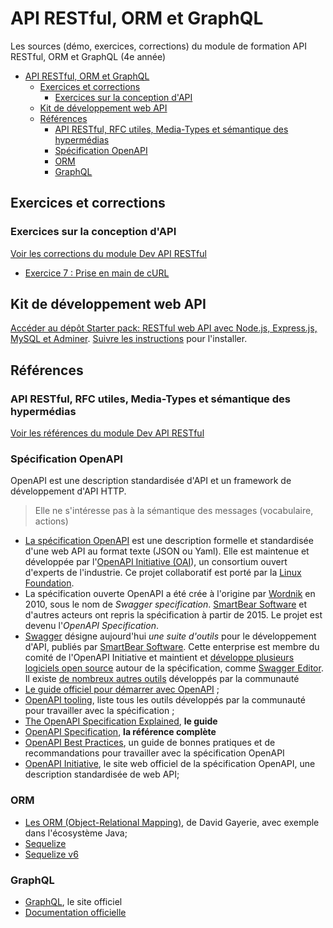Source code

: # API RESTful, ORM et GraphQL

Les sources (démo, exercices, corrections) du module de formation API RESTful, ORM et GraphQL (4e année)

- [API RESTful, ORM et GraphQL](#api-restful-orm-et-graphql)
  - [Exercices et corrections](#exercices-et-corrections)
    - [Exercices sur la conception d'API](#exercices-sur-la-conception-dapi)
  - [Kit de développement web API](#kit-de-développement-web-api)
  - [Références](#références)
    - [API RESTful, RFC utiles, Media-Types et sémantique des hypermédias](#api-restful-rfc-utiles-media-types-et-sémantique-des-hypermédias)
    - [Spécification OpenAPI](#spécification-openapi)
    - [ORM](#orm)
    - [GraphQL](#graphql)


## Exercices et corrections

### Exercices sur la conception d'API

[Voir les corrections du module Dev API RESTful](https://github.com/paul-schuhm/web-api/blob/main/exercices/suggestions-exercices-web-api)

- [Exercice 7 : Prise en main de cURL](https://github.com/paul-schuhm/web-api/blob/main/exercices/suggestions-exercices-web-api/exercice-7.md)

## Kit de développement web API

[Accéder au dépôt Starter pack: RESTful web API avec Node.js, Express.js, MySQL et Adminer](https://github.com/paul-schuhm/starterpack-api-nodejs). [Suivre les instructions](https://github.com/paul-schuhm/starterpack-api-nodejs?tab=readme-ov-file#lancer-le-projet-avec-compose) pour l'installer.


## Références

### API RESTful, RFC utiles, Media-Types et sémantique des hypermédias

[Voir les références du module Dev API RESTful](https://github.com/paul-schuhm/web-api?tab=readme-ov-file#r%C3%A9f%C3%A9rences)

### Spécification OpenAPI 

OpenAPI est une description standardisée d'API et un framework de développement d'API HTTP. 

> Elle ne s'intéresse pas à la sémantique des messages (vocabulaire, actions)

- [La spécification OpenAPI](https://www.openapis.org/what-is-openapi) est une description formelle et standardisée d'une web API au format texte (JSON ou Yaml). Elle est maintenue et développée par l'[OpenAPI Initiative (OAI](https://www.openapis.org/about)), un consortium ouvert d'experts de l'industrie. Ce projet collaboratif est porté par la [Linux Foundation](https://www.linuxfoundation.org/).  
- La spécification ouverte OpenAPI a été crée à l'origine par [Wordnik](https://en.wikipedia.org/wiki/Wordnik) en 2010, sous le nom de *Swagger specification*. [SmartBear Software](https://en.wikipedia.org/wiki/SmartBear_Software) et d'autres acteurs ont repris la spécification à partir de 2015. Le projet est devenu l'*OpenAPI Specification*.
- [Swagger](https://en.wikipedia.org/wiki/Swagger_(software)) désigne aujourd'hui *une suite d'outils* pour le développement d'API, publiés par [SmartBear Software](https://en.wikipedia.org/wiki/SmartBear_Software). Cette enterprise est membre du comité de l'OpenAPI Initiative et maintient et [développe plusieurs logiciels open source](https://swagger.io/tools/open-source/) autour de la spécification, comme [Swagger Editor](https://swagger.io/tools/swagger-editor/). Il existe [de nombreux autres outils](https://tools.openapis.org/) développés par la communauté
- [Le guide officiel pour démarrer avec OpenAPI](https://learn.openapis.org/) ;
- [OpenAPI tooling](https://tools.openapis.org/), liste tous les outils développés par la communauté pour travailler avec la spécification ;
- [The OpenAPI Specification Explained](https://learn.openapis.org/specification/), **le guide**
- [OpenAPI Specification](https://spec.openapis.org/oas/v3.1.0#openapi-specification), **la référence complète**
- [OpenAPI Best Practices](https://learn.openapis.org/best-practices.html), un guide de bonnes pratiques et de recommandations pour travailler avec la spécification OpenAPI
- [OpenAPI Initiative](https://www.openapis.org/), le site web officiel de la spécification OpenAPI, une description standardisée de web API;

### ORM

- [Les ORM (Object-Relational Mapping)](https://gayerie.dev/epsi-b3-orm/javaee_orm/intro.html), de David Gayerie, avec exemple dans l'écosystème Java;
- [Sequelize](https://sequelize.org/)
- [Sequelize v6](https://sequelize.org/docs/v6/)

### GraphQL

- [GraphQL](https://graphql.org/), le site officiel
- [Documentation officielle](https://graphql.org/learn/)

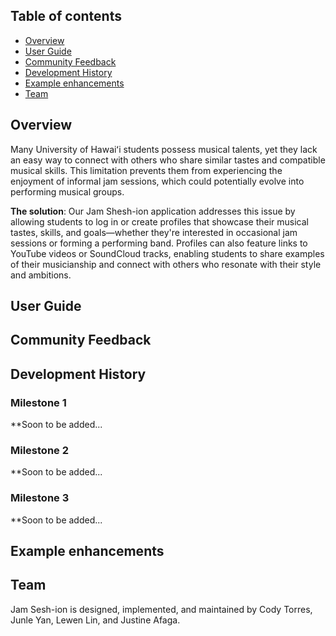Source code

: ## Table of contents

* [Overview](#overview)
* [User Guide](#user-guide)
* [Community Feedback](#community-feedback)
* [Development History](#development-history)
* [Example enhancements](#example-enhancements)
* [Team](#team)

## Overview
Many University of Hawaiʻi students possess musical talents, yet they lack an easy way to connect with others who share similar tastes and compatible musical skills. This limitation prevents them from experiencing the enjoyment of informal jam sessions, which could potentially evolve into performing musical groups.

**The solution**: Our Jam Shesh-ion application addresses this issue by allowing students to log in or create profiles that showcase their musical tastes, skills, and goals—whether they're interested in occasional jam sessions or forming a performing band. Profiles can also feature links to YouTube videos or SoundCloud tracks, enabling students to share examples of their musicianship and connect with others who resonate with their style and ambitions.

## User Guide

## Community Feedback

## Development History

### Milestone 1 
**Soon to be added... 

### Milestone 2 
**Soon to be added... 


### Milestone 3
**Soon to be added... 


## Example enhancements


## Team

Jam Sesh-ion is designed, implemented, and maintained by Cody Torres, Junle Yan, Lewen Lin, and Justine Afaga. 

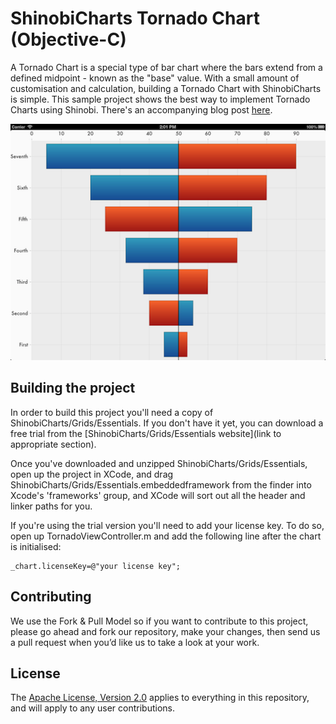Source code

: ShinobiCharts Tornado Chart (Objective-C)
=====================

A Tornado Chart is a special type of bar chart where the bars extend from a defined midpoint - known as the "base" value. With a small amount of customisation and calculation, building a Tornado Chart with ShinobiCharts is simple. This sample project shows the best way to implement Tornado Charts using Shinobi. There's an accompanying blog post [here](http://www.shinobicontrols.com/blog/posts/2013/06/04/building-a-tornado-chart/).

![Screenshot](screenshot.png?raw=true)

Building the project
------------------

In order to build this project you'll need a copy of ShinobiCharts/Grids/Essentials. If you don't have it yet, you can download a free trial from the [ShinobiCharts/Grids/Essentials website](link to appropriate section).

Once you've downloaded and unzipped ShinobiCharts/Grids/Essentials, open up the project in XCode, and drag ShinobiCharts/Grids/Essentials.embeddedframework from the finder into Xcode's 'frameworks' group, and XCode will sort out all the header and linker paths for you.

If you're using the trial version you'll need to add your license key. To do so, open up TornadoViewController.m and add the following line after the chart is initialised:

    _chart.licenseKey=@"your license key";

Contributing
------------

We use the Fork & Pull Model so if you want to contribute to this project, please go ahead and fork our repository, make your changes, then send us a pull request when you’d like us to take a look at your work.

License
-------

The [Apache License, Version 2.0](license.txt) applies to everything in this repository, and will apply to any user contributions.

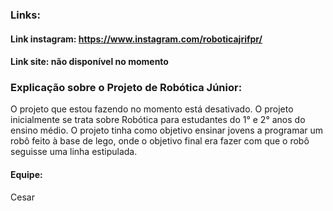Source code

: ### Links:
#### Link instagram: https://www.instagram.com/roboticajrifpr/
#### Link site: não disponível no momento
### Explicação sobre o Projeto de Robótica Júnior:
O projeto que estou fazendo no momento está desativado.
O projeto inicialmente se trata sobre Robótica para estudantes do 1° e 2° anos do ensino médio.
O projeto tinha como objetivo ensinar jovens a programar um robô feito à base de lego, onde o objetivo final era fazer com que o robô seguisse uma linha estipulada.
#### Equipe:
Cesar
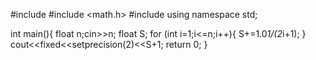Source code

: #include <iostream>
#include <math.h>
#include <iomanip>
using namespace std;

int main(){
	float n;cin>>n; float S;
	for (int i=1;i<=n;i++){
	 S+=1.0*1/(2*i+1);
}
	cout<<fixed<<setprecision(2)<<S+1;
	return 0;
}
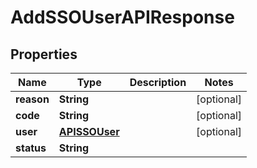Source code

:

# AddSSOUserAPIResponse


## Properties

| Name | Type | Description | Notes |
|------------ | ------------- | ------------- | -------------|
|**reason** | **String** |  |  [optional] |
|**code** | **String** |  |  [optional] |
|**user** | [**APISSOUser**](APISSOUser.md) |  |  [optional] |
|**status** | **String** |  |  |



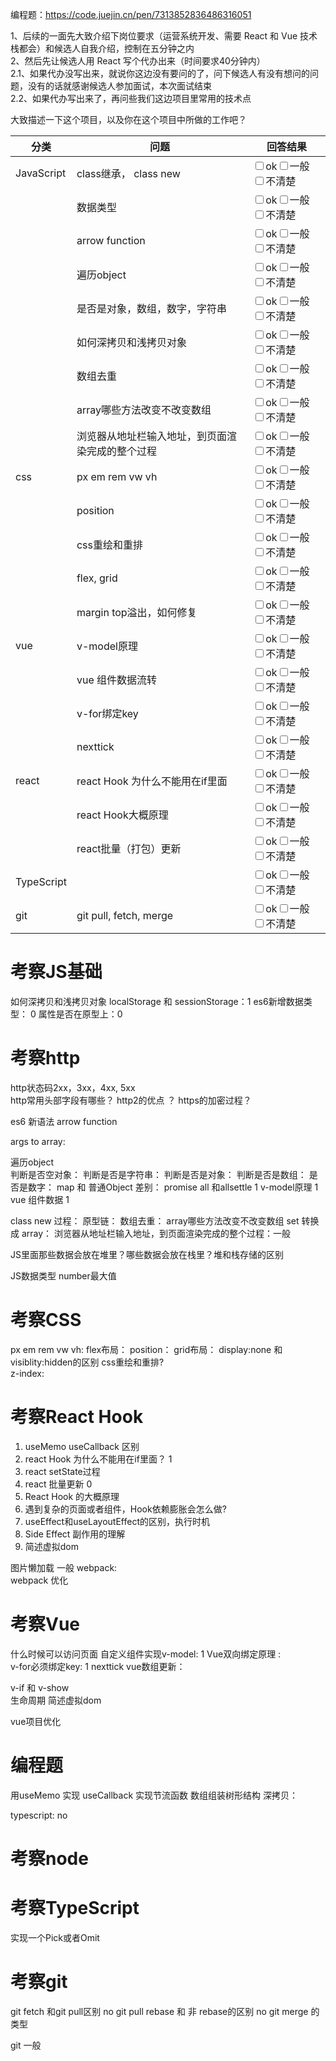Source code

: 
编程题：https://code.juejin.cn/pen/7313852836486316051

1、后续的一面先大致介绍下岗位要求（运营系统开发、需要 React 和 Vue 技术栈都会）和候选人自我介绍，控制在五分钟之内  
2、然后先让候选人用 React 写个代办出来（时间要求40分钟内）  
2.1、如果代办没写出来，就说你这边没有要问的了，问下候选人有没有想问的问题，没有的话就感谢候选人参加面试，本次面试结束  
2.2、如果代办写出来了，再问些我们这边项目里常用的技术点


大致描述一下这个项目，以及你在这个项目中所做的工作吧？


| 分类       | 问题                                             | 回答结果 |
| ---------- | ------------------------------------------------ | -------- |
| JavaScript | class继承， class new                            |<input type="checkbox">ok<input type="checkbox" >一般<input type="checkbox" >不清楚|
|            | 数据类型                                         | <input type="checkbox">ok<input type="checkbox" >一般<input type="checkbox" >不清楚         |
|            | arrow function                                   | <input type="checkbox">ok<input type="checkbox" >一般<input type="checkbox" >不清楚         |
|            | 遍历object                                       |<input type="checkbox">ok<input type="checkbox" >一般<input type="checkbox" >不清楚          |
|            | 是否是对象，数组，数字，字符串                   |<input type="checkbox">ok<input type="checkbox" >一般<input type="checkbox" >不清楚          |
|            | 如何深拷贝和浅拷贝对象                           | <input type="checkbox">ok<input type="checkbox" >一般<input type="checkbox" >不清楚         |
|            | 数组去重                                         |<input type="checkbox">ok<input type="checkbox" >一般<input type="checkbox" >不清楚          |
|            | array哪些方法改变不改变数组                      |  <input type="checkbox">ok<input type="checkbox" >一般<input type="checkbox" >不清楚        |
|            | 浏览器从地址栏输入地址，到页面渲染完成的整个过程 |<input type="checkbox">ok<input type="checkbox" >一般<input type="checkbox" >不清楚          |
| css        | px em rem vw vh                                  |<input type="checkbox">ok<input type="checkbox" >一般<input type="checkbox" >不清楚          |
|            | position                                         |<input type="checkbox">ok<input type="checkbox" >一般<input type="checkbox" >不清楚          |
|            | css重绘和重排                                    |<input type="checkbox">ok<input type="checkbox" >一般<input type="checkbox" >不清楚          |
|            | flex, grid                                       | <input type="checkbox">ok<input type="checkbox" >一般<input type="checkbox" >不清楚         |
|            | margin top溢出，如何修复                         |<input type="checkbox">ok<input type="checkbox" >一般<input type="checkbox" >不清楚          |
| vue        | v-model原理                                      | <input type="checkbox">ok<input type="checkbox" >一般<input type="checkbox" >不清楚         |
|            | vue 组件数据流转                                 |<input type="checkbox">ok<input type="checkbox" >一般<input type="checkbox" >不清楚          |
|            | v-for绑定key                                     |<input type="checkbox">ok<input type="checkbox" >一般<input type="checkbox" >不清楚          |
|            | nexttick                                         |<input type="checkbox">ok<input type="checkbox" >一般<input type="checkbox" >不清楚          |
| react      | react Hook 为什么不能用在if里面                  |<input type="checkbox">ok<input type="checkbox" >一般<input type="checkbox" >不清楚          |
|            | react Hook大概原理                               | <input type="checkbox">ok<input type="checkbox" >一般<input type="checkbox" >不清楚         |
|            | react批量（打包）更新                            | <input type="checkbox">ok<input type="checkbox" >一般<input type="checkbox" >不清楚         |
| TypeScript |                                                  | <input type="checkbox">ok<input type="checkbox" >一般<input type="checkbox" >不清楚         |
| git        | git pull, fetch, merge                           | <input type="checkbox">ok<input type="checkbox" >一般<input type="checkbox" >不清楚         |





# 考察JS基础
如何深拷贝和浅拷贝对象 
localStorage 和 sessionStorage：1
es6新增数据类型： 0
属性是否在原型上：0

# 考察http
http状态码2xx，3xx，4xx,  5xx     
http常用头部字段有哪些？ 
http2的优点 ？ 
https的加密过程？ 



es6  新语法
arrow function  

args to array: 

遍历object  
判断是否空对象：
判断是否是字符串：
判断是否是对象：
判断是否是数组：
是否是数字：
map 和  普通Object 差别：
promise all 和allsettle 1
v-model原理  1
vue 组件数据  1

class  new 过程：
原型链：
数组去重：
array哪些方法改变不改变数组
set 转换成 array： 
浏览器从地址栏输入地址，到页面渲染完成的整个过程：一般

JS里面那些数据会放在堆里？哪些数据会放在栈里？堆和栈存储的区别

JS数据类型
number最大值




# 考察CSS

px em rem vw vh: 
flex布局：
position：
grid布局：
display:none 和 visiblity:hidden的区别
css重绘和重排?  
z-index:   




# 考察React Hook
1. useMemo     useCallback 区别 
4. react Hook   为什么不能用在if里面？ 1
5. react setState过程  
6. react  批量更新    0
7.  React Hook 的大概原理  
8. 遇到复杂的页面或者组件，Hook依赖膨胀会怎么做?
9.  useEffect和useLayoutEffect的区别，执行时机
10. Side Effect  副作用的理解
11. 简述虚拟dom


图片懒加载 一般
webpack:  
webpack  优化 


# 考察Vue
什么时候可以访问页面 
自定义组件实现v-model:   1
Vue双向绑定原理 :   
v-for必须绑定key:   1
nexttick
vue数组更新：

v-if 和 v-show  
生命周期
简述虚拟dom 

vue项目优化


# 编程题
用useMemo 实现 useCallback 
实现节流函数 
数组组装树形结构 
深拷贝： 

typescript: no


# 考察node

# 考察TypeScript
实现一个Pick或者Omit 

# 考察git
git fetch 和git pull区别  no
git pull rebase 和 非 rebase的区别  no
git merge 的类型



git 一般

# # #

DESCRIPTION OF THE TASK: Each line in the listing above from the one containing "# API RESTful, ORM et GraphQL" through the one containing "- [La spécification" should be repeated exactly, and no other line.

FINISHED TASK:
: # API RESTful, ORM et GraphQL

Les sources (démo, exercices, corrections) du module de formation API RESTful, ORM et GraphQL (4e année)

- [API RESTful, ORM et GraphQL](#api-restful-orm-et-graphql)
  - [Exercices et corrections](#exercices-et-corrections)
    - [Exercices sur la conception d'API](#exercices-sur-la-conception-dapi)
  - [Kit de développement web API](#kit-de-développement-web-api)
  - [Références](#références)
    - [API RESTful, RFC utiles, Media-Types et sémantique des hypermédias](#api-restful-rfc-utiles-media-types-et-sémantique-des-hypermédias)
    - [Spécification OpenAPI](#spécification-openapi)
    - [ORM](#orm)
    - [GraphQL](#graphql)


## Exercices et corrections

### Exercices sur la conception d'API

[Voir les corrections du module Dev API RESTful](https://github.com/paul-schuhm/web-api/blob/main/exercices/suggestions-exercices-web-api)

- [Exercice 7 : Prise en main de cURL](https://github.com/paul-schuhm/web-api/blob/main/exercices/suggestions-exercices-web-api/exercice-7.md)

## Kit de développement web API

[Accéder au dépôt Starter pack: RESTful web API avec Node.js, Express.js, MySQL et Adminer](https://github.com/paul-schuhm/starterpack-api-nodejs). [Suivre les instructions](https://github.com/paul-schuhm/starterpack-api-nodejs?tab=readme-ov-file#lancer-le-projet-avec-compose) pour l'installer.


## Références

### API RESTful, RFC utiles, Media-Types et sémantique des hypermédias

[Voir les références du module Dev API RESTful](https://github.com/paul-schuhm/web-api?tab=readme-ov-file#r%C3%A9f%C3%A9rences)

### Spécification OpenAPI 

OpenAPI est une description standardisée d'API et un framework de développement d'API HTTP. 

> Elle ne s'intéresse pas à la sémantique des messages (vocabulaire, actions)

- [La spécification OpenAPI](https://www.openapis.org/what-is-openapi) est une description formelle et standardisée d'une web API au format texte (JSON ou Yaml). Elle est maintenue et développée par l'[OpenAPI Initiative (OAI](https://www.openapis.org/about)), un consortium ouvert d'experts de l'industrie. Ce projet collaboratif est porté par la [Linux Foundation](https://www.linuxfoundation.org/).  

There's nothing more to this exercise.